▶ Work to be completed: Counting from the line that holds "Created: 2024-12-15", return each line exactly, through and including the last line of the entries.

▶ Provided material:
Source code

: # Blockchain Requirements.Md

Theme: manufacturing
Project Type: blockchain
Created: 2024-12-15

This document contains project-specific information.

▶ Output for this task:
Created: 2024-12-15

This document contains project-specific information.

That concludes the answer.